Why did you choose Georgetown?
My undergraduate degree in Financial Engineering and an internship at a finance company sparked my interest in how data analytics can drive decisions in the investment industry. I wanted to deepen my math and statistics skills to achieve my career goals. I applied Georgetown’s MAST program for its balance of theory and practical learning, focus on advanced statistical tools, and strong connections with industry professionals through its faculty and alumni network. Georgetown’s diverse culture, global opportunities, and outstanding reputation made it the perfect place to grow personally and professionally. I’m honored to have been part of such an exceptional institution.

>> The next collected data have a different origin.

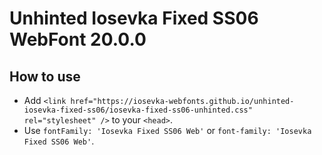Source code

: # Unhinted Iosevka Fixed SS06 WebFont 20.0.0

## How to use

- Add `<link href="https://iosevka-webfonts.github.io/unhinted-iosevka-fixed-ss06/iosevka-fixed-ss06-unhinted.css" rel="stylesheet" />` to your `<head>`.
- Use `fontFamily: 'Iosevka Fixed SS06 Web'` or `font-family: 'Iosevka Fixed SS06 Web'`.
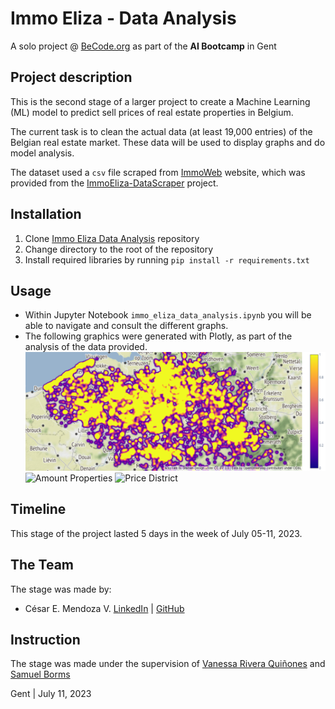 # Immo Eliza - Data Analysis

A solo project @ [BeCode.org](https://becode.org/) as part of the **AI Bootcamp** in Gent

## Project description

This is the second stage of a larger project to create a Machine Learning (ML) model to predict sell prices of real estate properties in Belgium.

The current task is to clean the actual data (at least 19,000 entries) of the Belgian real estate market. These data will be used to display graphs and do model analysis.

The dataset used a `csv` file scraped from [ImmoWeb](https://www.immoweb.be/en) website, which was provided from the  [ImmoEliza-DataScraper](https://github.com/vitaly-shalem/ImmoEliza-DataScraper) project.

## Installation

1. Clone [Immo Eliza Data Analysis](https://github.com/mendoce24/immo-eliza-data-analysis) repository
2. Change directory to the root of the repository
3. Install required libraries by running `pip install -r requirements.txt`

## Usage

- Within Jupyter Notebook  `immo_eliza_data_analysis.ipynb` you will be able to navigate and consult the different graphs.
- The following graphics were generated with Plotly, as part of the analysis of the data provided.
![Map Belgium](data\map.png)
![Amount Properties](data\Plot_amount_properties_per_district.jpg)
![Price District](data\Plot_mean_price_per_district.jpg)

## Timeline

This stage of the project lasted 5 days in the week of July 05-11, 2023.

## The Team

The stage was made by:

- César E. Mendoza V. [LinkedIn](https://www.linkedin.com/in/mendoce24/) | [GitHub](https://github.com/mendoce24)

## Instruction

The stage was made under the supervision of [Vanessa Rivera Quiñones](https://www.linkedin.com/in/vriveraq/) and [Samuel Borms](https://www.linkedin.com/in/sam-borms/?originalSubdomain=be)

Gent | July 11, 2023

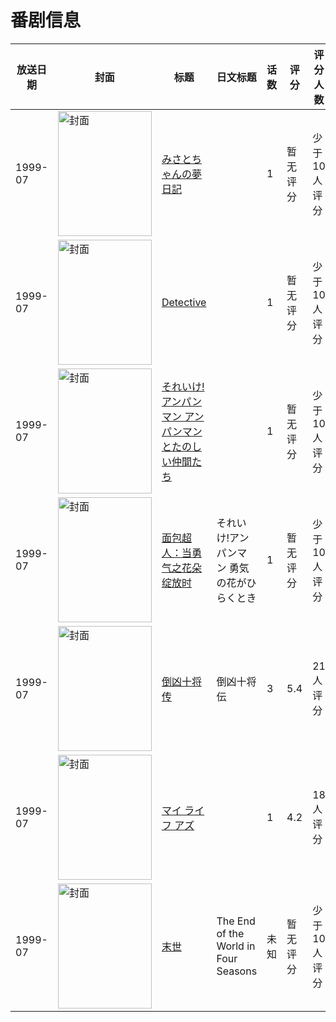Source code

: # 番剧信息

|放送日期|封面|标题|日文标题|话数|评分|评分人数|
|---|---|---|---|---|---|---|
|1999-07|<img src="/img/no_icon_subject.png" alt="封面" style="width:150px;height:200px;object-fit:cover;">|[みさとちゃんの夢日記](https://bangumi.tv/subject/165952)||1|暂无评分|少于10人评分|
|1999-07|<img src="/img/no_icon_subject.png" alt="封面" style="width:150px;height:200px;object-fit:cover;">|[Detective](https://bangumi.tv/subject/276156)||1|暂无评分|少于10人评分|
|1999-07|<img src="//lain.bgm.tv/pic/cover/c/51/5c/89709_m5gos.jpg" alt="封面" style="width:150px;height:200px;object-fit:cover;">|[それいけ!アンパンマン アンパンマンとたのしい仲間たち](https://bangumi.tv/subject/89709)||1|暂无评分|少于10人评分|
|1999-07|<img src="//lain.bgm.tv/pic/cover/c/29/1a/318328_pFl8C.jpg" alt="封面" style="width:150px;height:200px;object-fit:cover;">|[面包超人：当勇气之花朵绽放时](https://bangumi.tv/subject/318328)|それいけ!アンパンマン 勇気の花がひらくとき|1|暂无评分|少于10人评分|
|1999-07|<img src="//lain.bgm.tv/pic/cover/c/e8/0b/8509_oHfVh.jpg" alt="封面" style="width:150px;height:200px;object-fit:cover;">|[倒凶十将传](https://bangumi.tv/subject/8509)|倒凶十将伝|3|5.4|21人评分|
|1999-07|<img src="/img/no_icon_subject.png" alt="封面" style="width:150px;height:200px;object-fit:cover;">|[マイ ライフ アズ](https://bangumi.tv/subject/111604)||1|4.2|18人评分|
|1999-07|<img src="//lain.bgm.tv/pic/cover/c/9a/b9/137088_x9Qiw.jpg" alt="封面" style="width:150px;height:200px;object-fit:cover;">|[末世](https://bangumi.tv/subject/137088)|The End of the World in Four Seasons|未知|暂无评分|少于10人评分|
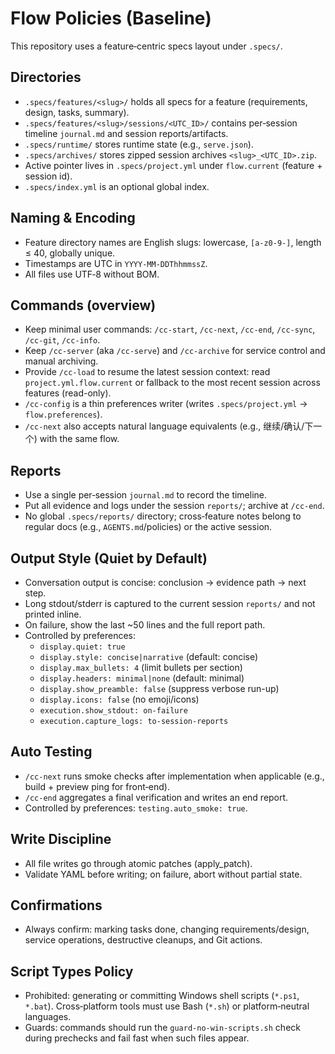 # Flow Policies (Baseline)

This repository uses a feature‑centric specs layout under `.specs/`.

## Directories
- `.specs/features/<slug>/` holds all specs for a feature (requirements, design, tasks, summary).
- `.specs/features/<slug>/sessions/<UTC_ID>/` contains per‑session timeline `journal.md` and session reports/artifacts.
- `.specs/runtime/` stores runtime state (e.g., `serve.json`).
- `.specs/archives/` stores zipped session archives `<slug>_<UTC_ID>.zip`.
- Active pointer lives in `.specs/project.yml` under `flow.current` (feature + session id).
- `.specs/index.yml` is an optional global index.

## Naming & Encoding
- Feature directory names are English slugs: lowercase, `[a-z0-9-]`, length ≤ 40, globally unique.
- Timestamps are UTC in `YYYY-MM-DDThhmmssZ`.
- All files use UTF‑8 without BOM.

## Commands (overview)
- Keep minimal user commands: `/cc-start`, `/cc-next`, `/cc-end`, `/cc-sync`, `/cc-git`, `/cc-info`.
- Keep `/cc-server` (aka `/cc-serve`) and `/cc-archive` for service control and manual archiving.
- Provide `/cc-load` to resume the latest session context: read `project.yml.flow.current` or fallback to the most recent session across features (read-only).
- `/cc-config` is a thin preferences writer (writes `.specs/project.yml` → `flow.preferences`).
- `/cc-next` also accepts natural language equivalents (e.g., 继续/确认/下一个) with the same flow.

## Reports
- Use a single per‑session `journal.md` to record the timeline.
- Put all evidence and logs under the session `reports/`; archive at `/cc-end`.
- No global `.specs/reports/` directory; cross‑feature notes belong to regular docs (e.g., `AGENTS.md`/policies) or the active session.

## Output Style (Quiet by Default)
- Conversation output is concise: conclusion → evidence path → next step.
- Long stdout/stderr is captured to the current session `reports/` and not printed inline.
- On failure, show the last ~50 lines and the full report path.
- Controlled by preferences:
  - `display.quiet: true`
  - `display.style: concise|narrative` (default: concise)
  - `display.max_bullets: 4` (limit bullets per section)
  - `display.headers: minimal|none` (default: minimal)
  - `display.show_preamble: false` (suppress verbose run-up)
  - `display.icons: false` (no emoji/icons)
  - `execution.show_stdout: on-failure`
  - `execution.capture_logs: to-session-reports`

## Auto Testing
- `/cc-next` runs smoke checks after implementation when applicable (e.g., build + preview ping for front‑end).
- `/cc-end` aggregates a final verification and writes an end report.
- Controlled by preferences: `testing.auto_smoke: true`.

## Write Discipline
- All file writes go through atomic patches (apply_patch).
- Validate YAML before writing; on failure, abort without partial state.

## Confirmations
- Always confirm: marking tasks done, changing requirements/design, service operations, destructive cleanups, and Git actions.

## Script Types Policy
- Prohibited: generating or committing Windows shell scripts (`*.ps1`, `*.bat`). Cross‑platform tools must use Bash (`*.sh`) or platform‑neutral languages.
- Guards: commands should run the `guard-no-win-scripts.sh` check during prechecks and fail fast when such files appear.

How did the MAST program prepare you for your career?
The MAST program provided a solid foundation in mathematics and statistics, which has been instrumental in my career in business intelligence. Courses like Time Series, Bayesian Statistics, Financial Statistics, etc. combined theoretical insights with practical applications. The program enhanced my data analysis and programming abilities while fostering a data-driven decision-making mindset. Its global network of professors, peers, and alumni offered invaluable support and guidance.
What’s your advice for alums?
My advice for alums is to trust in the solid technical foundation the MAST program provides and be confident in your abilities. The skills you’ve gained are a strong starting point, and growth doesn’t stop at graduation. Keep learning, challenging yourself, and staying curious. Embrace opportunities to apply your knowledge in new ways and never hesitate to step outside your comfort zone—that’s where the greatest growth happens.